I'd like the records transcribed exactly, leaving the images out.

(Plain-text document sources)

# # # # #

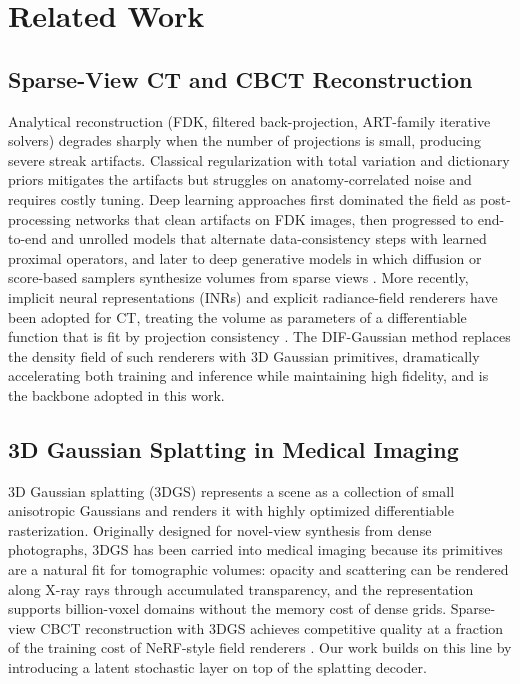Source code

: 
\section{Related Work}
\label{sec:rel}

\subsection{Sparse-View CT and CBCT Reconstruction}
\label{sec:rel:cbct}

Analytical reconstruction (FDK, filtered back-projection, ART-family
iterative solvers) degrades sharply when the number of projections is
small, producing severe streak artifacts. Classical regularization with
total variation and dictionary priors mitigates the artifacts but
struggles on anatomy-correlated noise and requires costly tuning.
Deep learning approaches first dominated the field as post-processing
networks that clean artifacts on FDK images, then progressed to
end-to-end and unrolled models that alternate data-consistency steps
with learned proximal operators, and later to deep generative models in
which diffusion or score-based samplers synthesize volumes from sparse
views \cite{song2021scorebased}. More recently, implicit neural
representations (INRs) and explicit radiance-field renderers have been
adopted for CT, treating the volume as parameters of a differentiable
function that is fit by projection consistency \cite{mildenhall2020nerf}.
The DIF-Gaussian method \cite{lin2024difgaussian} replaces the density
field of such renderers with 3D Gaussian primitives, dramatically
accelerating both training and inference while maintaining high
fidelity, and is the backbone adopted in this work.

\subsection{3D Gaussian Splatting in Medical Imaging}
\label{sec:rel:3dgs}

3D Gaussian splatting (3DGS) \cite{kerbl2023gaussiansplats} represents a
scene as a collection of small anisotropic Gaussians and renders it with
highly optimized differentiable rasterization. Originally designed for
novel-view synthesis from dense photographs, 3DGS has been carried into
medical imaging because its primitives are a natural fit for tomographic
volumes: opacity and scattering can be rendered along X-ray rays through
accumulated transparency, and the representation supports billion-voxel
domains without the memory cost of dense grids. Sparse-view CBCT
reconstruction with 3DGS achieves competitive quality at a fraction of
the training cost of NeRF-style field renderers \cite{lin2024difgaussian}.
Our work builds on this line by introducing a latent
stochastic layer on top of the splatting decoder.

# # # # #

PROBLEM SOLUTION
Source code

: 
\section{Related Work}
\label{sec:rel}

\subsection{Sparse-View CT and CBCT Reconstruction}
\label{sec:rel:cbct}

Analytical reconstruction (FDK, filtered back-projection, ART-family
iterative solvers) degrades sharply when the number of projections is
small, producing severe streak artifacts. Classical regularization with
total variation and dictionary priors mitigates the artifacts but
struggles on anatomy-correlated noise and requires costly tuning.
Deep learning approaches first dominated the field as post-processing
networks that clean artifacts on FDK images, then progressed to
end-to-end and unrolled models that alternate data-consistency steps
with learned proximal operators, and later to deep generative models in
which diffusion or score-based samplers synthesize volumes from sparse
views \cite{song2021scorebased}. More recently, implicit neural
representations (INRs) and explicit radiance-field renderers have been
adopted for CT, treating the volume as parameters of a differentiable
function that is fit by projection consistency \cite{mildenhall2020nerf}.
The DIF-Gaussian method \cite{lin2024difgaussian} replaces the density
field of such renderers with 3D Gaussian primitives, dramatically
accelerating both training and inference while maintaining high
fidelity, and is the backbone adopted in this work.

\subsection{3D Gaussian Splatting in Medical Imaging}
\label{sec:rel:3dgs}

3D Gaussian splatting (3DGS) \cite{kerbl2023gaussiansplats} represents a
scene as a collection of small anisotropic Gaussians and renders it with
highly optimized differentiable rasterization. Originally designed for
novel-view synthesis from dense photographs, 3DGS has been carried into
medical imaging because its primitives are a natural fit for tomographic
volumes: opacity and scattering can be rendered along X-ray rays through
accumulated transparency, and the representation supports billion-voxel
domains without the memory cost of dense grids. Sparse-view CBCT
reconstruction with 3DGS achieves competitive quality at a fraction of
the training cost of NeRF-style field renderers \cite{lin2024difgaussian}.
Our work builds on this line by introducing a latent
stochastic layer on top of the splatting decoder.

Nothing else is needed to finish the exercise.